Data for the task:
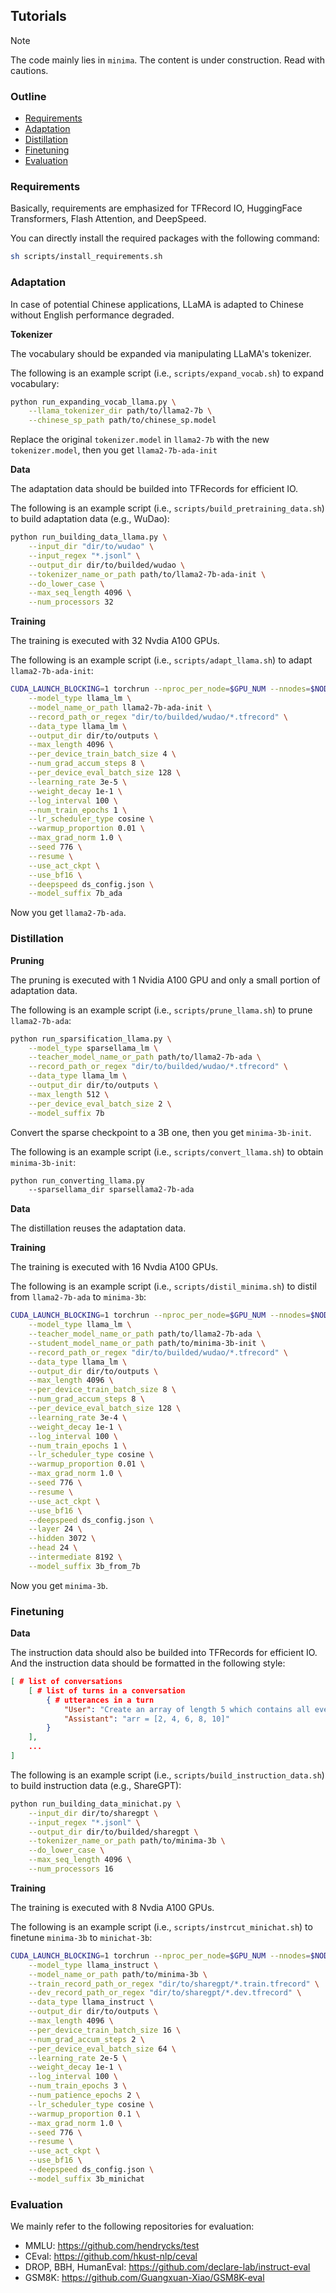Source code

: ## Tutorials

> [!NOTE]  
> The code mainly lies in `minima`.
> The content is under construction. Read with cautions.

### Outline

- [Requirements](#requirements)
- [Adaptation](#adaptation)
- [Distillation](#distillation)
- [Finetuning](#finetuning)
- [Evaluation](#evaluation)

### Requirements

Basically, requirements are emphasized for TFRecord IO, HuggingFace Transformers, Flash Attention, and DeepSpeed.

You can directly install the required packages with the following command:

```bash
sh scripts/install_requirements.sh
```

### Adaptation

In case of potential Chinese applications, LLaMA is adapted to Chinese without English performance degraded.

**Tokenizer**

The vocabulary should be expanded via manipulating LLaMA's tokenizer.

The following is an example script (i.e., `scripts/expand_vocab.sh`) to expand vocabulary:

```bash
python run_expanding_vocab_llama.py \
    --llama_tokenizer_dir path/to/llama2-7b \
    --chinese_sp_path path/to/chinese_sp.model
```

Replace the original `tokenizer.model` in `llama2-7b` with the new `tokenizer.model`, then you get `llama2-7b-ada-init`

**Data**

The adaptation data should be builded into TFRecords for efficient IO.

The following is an example script (i.e., `scripts/build_pretraining_data.sh`) to build adaptation data (e.g., WuDao):

```bash
python run_building_data_llama.py \
    --input_dir "dir/to/wudao" \
    --input_regex "*.jsonl" \
    --output_dir dir/to/builded/wudao \
    --tokenizer_name_or_path path/to/llama2-7b-ada-init \
    --do_lower_case \
    --max_seq_length 4096 \
    --num_processors 32
```

**Training**

The training is executed with 32 Nvdia A100 GPUs.

The following is an example script (i.e., `scripts/adapt_llama.sh`) to adapt `llama2-7b-ada-init`:

```bash
CUDA_LAUNCH_BLOCKING=1 torchrun --nproc_per_node=$GPU_NUM --nnodes=$NODE_WORLD_SIZE --node_rank=$NODE_RANK --master_addr=$MASTER_ADDR --master_port=$MASTER_PORT run_pretraining_llama_ds.py \
    --model_type llama_lm \
    --model_name_or_path llama2-7b-ada-init \
    --record_path_or_regex "dir/to/builded/wudao/*.tfrecord" \
    --data_type llama_lm \
    --output_dir dir/to/outputs \
    --max_length 4096 \
    --per_device_train_batch_size 4 \
    --num_grad_accum_steps 8 \
    --per_device_eval_batch_size 128 \
    --learning_rate 3e-5 \
    --weight_decay 1e-1 \
    --log_interval 100 \
    --num_train_epochs 1 \
    --lr_scheduler_type cosine \
    --warmup_proportion 0.01 \
    --max_grad_norm 1.0 \
    --seed 776 \
    --resume \
    --use_act_ckpt \
    --use_bf16 \
    --deepspeed ds_config.json \
    --model_suffix 7b_ada
```

Now you get `llama2-7b-ada`.

### Distillation

**Pruning**

The pruning is executed with 1 Nvidia A100 GPU and only a small portion of adaptation data.

The following is an example script (i.e., `scripts/prune_llama.sh`) to prune `llama2-7b-ada`:

```bash
python run_sparsification_llama.py \
    --model_type sparsellama_lm \
    --teacher_model_name_or_path path/to/llama2-7b-ada \
    --record_path_or_regex "dir/to/builded/wudao/*.tfrecord" \
    --data_type llama_lm \
    --output_dir dir/to/outputs \
    --max_length 512 \
    --per_device_eval_batch_size 2 \
    --model_suffix 7b
```

Convert the sparse checkpoint to a 3B one, then you get `minima-3b-init`.

The following is an example script (i.e., `scripts/convert_llama.sh`) to obtain `minima-3b-init`:

```bash
python run_converting_llama.py
    --sparsellama_dir sparsellama2-7b-ada
```



**Data**

The distillation reuses the adaptation data.

**Training**

The training is executed with 16 Nvdia A100 GPUs.

The following is an example script (i.e., `scripts/distil_minima.sh`) to distil from `llama2-7b-ada` to `minima-3b`:

```bash
CUDA_LAUNCH_BLOCKING=1 torchrun --nproc_per_node=$GPU_NUM --nnodes=$NODE_WORLD_SIZE --node_rank=$NODE_RANK --master_addr=$MASTER_ADDR --master_port=$MASTER_PORT run_distillation_llama_ds.py \
    --model_type llama_lm \
    --teacher_model_name_or_path path/to/llama2-7b-ada \
    --student_model_name_or_path path/to/minima-3b-init \
    --record_path_or_regex "dir/to/builded/wudao/*.tfrecord" \
    --data_type llama_lm \
    --output_dir dir/to/outputs \
    --max_length 4096 \
    --per_device_train_batch_size 8 \
    --num_grad_accum_steps 8 \
    --per_device_eval_batch_size 128 \
    --learning_rate 3e-4 \
    --weight_decay 1e-1 \
    --log_interval 100 \
    --num_train_epochs 1 \
    --lr_scheduler_type cosine \
    --warmup_proportion 0.01 \
    --max_grad_norm 1.0 \
    --seed 776 \
    --resume \
    --use_act_ckpt \
    --use_bf16 \
    --deepspeed ds_config.json \
    --layer 24 \
    --hidden 3072 \
    --head 24 \
    --intermediate 8192 \
    --model_suffix 3b_from_7b
```

Now you get `minima-3b`.

### Finetuning

**Data**

The instruction data should also be builded into TFRecords for efficient IO. And the instruction data should be formatted in the following style:

```json
[ # list of conversations
    [ # list of turns in a conversation
        { # utterances in a turn
            "User": "Create an array of length 5 which contains all even numbers between 1 and 10.",
            "Assistant": "arr = [2, 4, 6, 8, 10]"
        }
    ],
    ...
]
```

The following is an example script (i.e., `scripts/build_instruction_data.sh`) to build instruction data (e.g., ShareGPT):

```bash
python run_building_data_minichat.py \
    --input_dir dir/to/sharegpt \
    --input_regex "*.jsonl" \
    --output_dir dir/to/builded/sharegpt \
    --tokenizer_name_or_path path/to/minima-3b \
    --do_lower_case \
    --max_seq_length 4096 \
    --num_processors 16
```

**Training**

The training is executed with 8 Nvdia A100 GPUs.

The following is an example script (i.e., `scripts/instrcut_minichat.sh`) to finetune `minima-3b` to `minichat-3b`:

```bash
CUDA_LAUNCH_BLOCKING=1 torchrun --nproc_per_node=$GPU_NUM --nnodes=$NODE_WORLD_SIZE --node_rank=$NODE_RANK --master_addr=$MASTER_ADDR --master_port=$MASTER_PORT run_instruction_llama_ds.py \
    --model_type llama_instruct \
    --model_name_or_path path/to/minima-3b \
    --train_record_path_or_regex "dir/to/sharegpt/*.train.tfrecord" \
    --dev_record_path_or_regex "dir/to/sharegpt/*.dev.tfrecord" \
    --data_type llama_instruct \
    --output_dir dir/to/outputs \
    --max_length 4096 \
    --per_device_train_batch_size 16 \
    --num_grad_accum_steps 2 \
    --per_device_eval_batch_size 64 \
    --learning_rate 2e-5 \
    --weight_decay 1e-1 \
    --log_interval 100 \
    --num_train_epochs 3 \
    --num_patience_epochs 2 \
    --lr_scheduler_type cosine \
    --warmup_proportion 0.1 \
    --max_grad_norm 1.0 \
    --seed 776 \
    --resume \
    --use_act_ckpt \
    --use_bf16 \
    --deepspeed ds_config.json \
    --model_suffix 3b_minichat
```

### Evaluation

We mainly refer to the following repositories for evaluation:
- MMLU: https://github.com/hendrycks/test
- CEval: https://github.com/hkust-nlp/ceval
- DROP, BBH, HumanEval: https://github.com/declare-lab/instruct-eval
- GSM8K: https://github.com/Guangxuan-Xiao/GSM8K-eval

What to work on: Begin at the line above that has "The distillation reuses the adaptation data." and stop after the line that has "The training is executed with 8", copying each line exactly and adding nothing else.

Solved exercise:
The distillation reuses the adaptation data.

**Training**

The training is executed with 16 Nvdia A100 GPUs.

The following is an example script (i.e., `scripts/distil_minima.sh`) to distil from `llama2-7b-ada` to `minima-3b`:

```bash
CUDA_LAUNCH_BLOCKING=1 torchrun --nproc_per_node=$GPU_NUM --nnodes=$NODE_WORLD_SIZE --node_rank=$NODE_RANK --master_addr=$MASTER_ADDR --master_port=$MASTER_PORT run_distillation_llama_ds.py \
    --model_type llama_lm \
    --teacher_model_name_or_path path/to/llama2-7b-ada \
    --student_model_name_or_path path/to/minima-3b-init \
    --record_path_or_regex "dir/to/builded/wudao/*.tfrecord" \
    --data_type llama_lm \
    --output_dir dir/to/outputs \
    --max_length 4096 \
    --per_device_train_batch_size 8 \
    --num_grad_accum_steps 8 \
    --per_device_eval_batch_size 128 \
    --learning_rate 3e-4 \
    --weight_decay 1e-1 \
    --log_interval 100 \
    --num_train_epochs 1 \
    --lr_scheduler_type cosine \
    --warmup_proportion 0.01 \
    --max_grad_norm 1.0 \
    --seed 776 \
    --resume \
    --use_act_ckpt \
    --use_bf16 \
    --deepspeed ds_config.json \
    --layer 24 \
    --hidden 3072 \
    --head 24 \
    --intermediate 8192 \
    --model_suffix 3b_from_7b
```

Now you get `minima-3b`.

### Finetuning

**Data**

The instruction data should also be builded into TFRecords for efficient IO. And the instruction data should be formatted in the following style:

```json
[ # list of conversations
    [ # list of turns in a conversation
        { # utterances in a turn
            "User": "Create an array of length 5 which contains all even numbers between 1 and 10.",
            "Assistant": "arr = [2, 4, 6, 8, 10]"
        }
    ],
    ...
]
```

The following is an example script (i.e., `scripts/build_instruction_data.sh`) to build instruction data (e.g., ShareGPT):

```bash
python run_building_data_minichat.py \
    --input_dir dir/to/sharegpt \
    --input_regex "*.jsonl" \
    --output_dir dir/to/builded/sharegpt \
    --tokenizer_name_or_path path/to/minima-3b \
    --do_lower_case \
    --max_seq_length 4096 \
    --num_processors 16
```

**Training**

The training is executed with 8 Nvdia A100 GPUs.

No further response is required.